SQL Server Insert Parent and Child Records with One Statement

Problem

A few days ago, one of the developers asked me if that was possible to generate test data by performing multiple nested INSERT statements, each of them involving inserting new rows into several parent tables and in the same statement reusing the autogenerated primary keys for the foreign key columns in the child table. The developer was working with PostgreSql and so I tried to find a solution for both PostgreSql and SQL Server to learn the differences in the ANSI features implementation in these different database systems.

Solution

Disclaimers

The fastest data generation solution is as follows:
1. Insert the required number of rows into each parent table
2. Get the ids according to the data generation logic and use them to add rows to the child table

In this tip I will not be using the technique above, but try to do this all with just one statement.

On my laptop, I generated 100,000 rows using the below technique. In SQL Server it took 86 seconds compared to the 3 statements logic (like below) which took approximately 5 minutes.

insert into 1^st parent table + store output into the variable
insert into 2^st parent table + store output into the variable
insert into a child table

ANSI Solution

There is a great feature in the ANSI standards that can be used exactly for this challenge, using a common table expression or CTE. A CTE is a temporary named result set, created from a simple query defined within an execution scope of SELECT, INSERT, UPDATE or DELETE statement.

In PostgreSql, CTE implementation includes data modification query scope.

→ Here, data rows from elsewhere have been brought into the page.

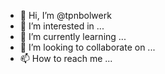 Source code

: - 👋 Hi, I’m @tpnbolwerk
- 👀 I’m interested in ...
- 🌱 I’m currently learning ...
- 💞️ I’m looking to collaborate on ...
- 📫 How to reach me ...

<!---
tpnbolwerk/tpnbolwerk is a ✨ special ✨ repository because its `README.md` (this file) appears on your GitHub profile.
You can click the Preview link to take a look at your changes.
--->
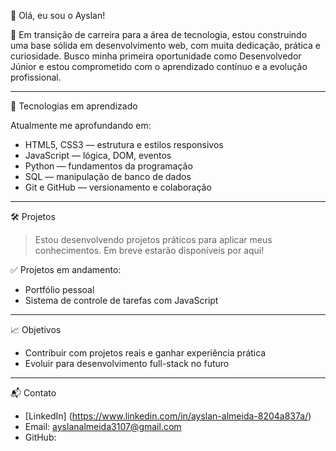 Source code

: 👋 Olá, eu sou o Ayslan!

🎯 Em transição de carreira para a área de tecnologia, estou construindo uma base sólida em desenvolvimento web, com muita dedicação, prática e curiosidade. Busco minha primeira oportunidade como Desenvolvedor Júnior e estou comprometido com o aprendizado contínuo e a evolução profissional.

---

🚀 Tecnologias em aprendizado

Atualmente me aprofundando em:

- HTML5, CSS3 — estrutura e estilos responsivos
- JavaScript — lógica, DOM, eventos
- Python — fundamentos da programação
- SQL — manipulação de banco de dados
- Git e GitHub — versionamento e colaboração

---

🛠 Projetos

> Estou desenvolvendo projetos práticos para aplicar meus conhecimentos. Em breve estarão disponíveis por aqui!

✅ Projetos em andamento:
- Portfólio pessoal
- Sistema de controle de tarefas com JavaScript

---

📈 Objetivos

- Contribuir com projetos reais e ganhar experiência prática
- Evoluir para desenvolvimento full-stack no futuro

---

📬 Contato
- [LinkedIn] (https://www.linkedin.com/in/ayslan-almeida-8204a837a/)
- Email: ayslanalmeida3107@gmail.com
- GitHub: 

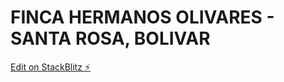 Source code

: # FINCA HERMANOS OLIVARES - SANTA ROSA, BOLIVAR

[Edit on StackBlitz ⚡️](https://stackblitz.com/edit/nextjs-t77emg)

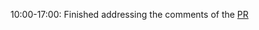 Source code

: 10:00-17:00: Finished addressing the comments of the [PR](https://github.com/Asus-Robotics-and-AI-Center/gnc-dam-c-src/pull/29)
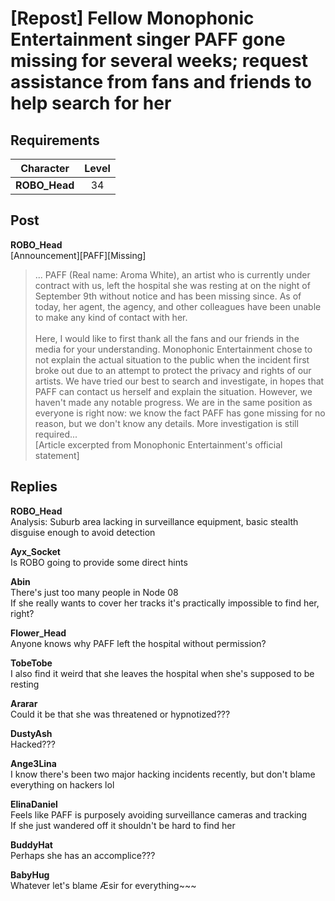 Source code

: # [Repost] Fellow Monophonic Entertainment singer PAFF gone missing for several weeks; request assistance from fans and friends to help search for her
## Requirements
|  Character  |Level|
|-------------|:---:|
|**ROBO_Head**| 34  |

## Post
**ROBO_Head**<br>
[Announcement][PAFF][Missing]<br>
> ... PAFF (Real name: Aroma White), an artist who is currently under contract with us, left the hospital she was resting at on the night of September 9th without notice and has been missing since. As of today, her agent, the agency, and other colleagues have been unable to make any kind of contact with her. <br>
> <br>
> Here, I would like to first thank all the fans and our friends in the media for your understanding. Monophonic Entertainment chose to not explain the actual situation to the public when the incident first broke out due to an attempt to protect the privacy and rights of our artists. We have tried our best to search and investigate, in hopes that PAFF can contact us herself and explain the situation. However, we haven't made any notable progress. We are in the same position as everyone is right now: we know the fact PAFF has gone missing for no reason, but we don't know any details. More investigation is still required...<br>
[Article excerpted from Monophonic Entertainment's official statement]
## Replies
**ROBO_Head**<br>
Analysis: Suburb area lacking in surveillance equipment, basic stealth disguise enough to avoid detection

**Ayx_Socket**<br>
Is ROBO going to provide some direct hints

**Abin**<br>
There's just too many people in Node 08<br>
If she really wants to cover her tracks it's practically impossible to find her, right?

**Flower_Head**<br>
Anyone knows why PAFF left the hospital without permission?

**TobeTobe**<br>
I also find it weird that she leaves the hospital when she's supposed to be resting

**Ararar**<br>
Could it be that she was threatened or hypnotized???

**DustyAsh**<br>
Hacked???

**Ange3Lina**<br>
I know there's been two major hacking incidents recently, but don't blame everything on hackers lol

**ElinaDaniel**<br>
Feels like PAFF is purposely avoiding surveillance cameras and tracking<br>
If she just wandered off it shouldn't be hard to find her

**BuddyHat**<br>
Perhaps she has an accomplice???

**BabyHug**<br>
Whatever let's blame Æsir for everything\~\~\~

But in SQL Server, the CTEs query definition must meet a view’s requirements which means we cannot modify data inside a CTE.

In this tip I will show you a single statement solution I came up with in PostgreSql and SQL Server and I would love to hear your comments on how you would solve this challenge.

PostgreSql Approach to Load Data into Parent and Child Tables at the Same Time

Before we get started, here is the syntax for creating the three tables.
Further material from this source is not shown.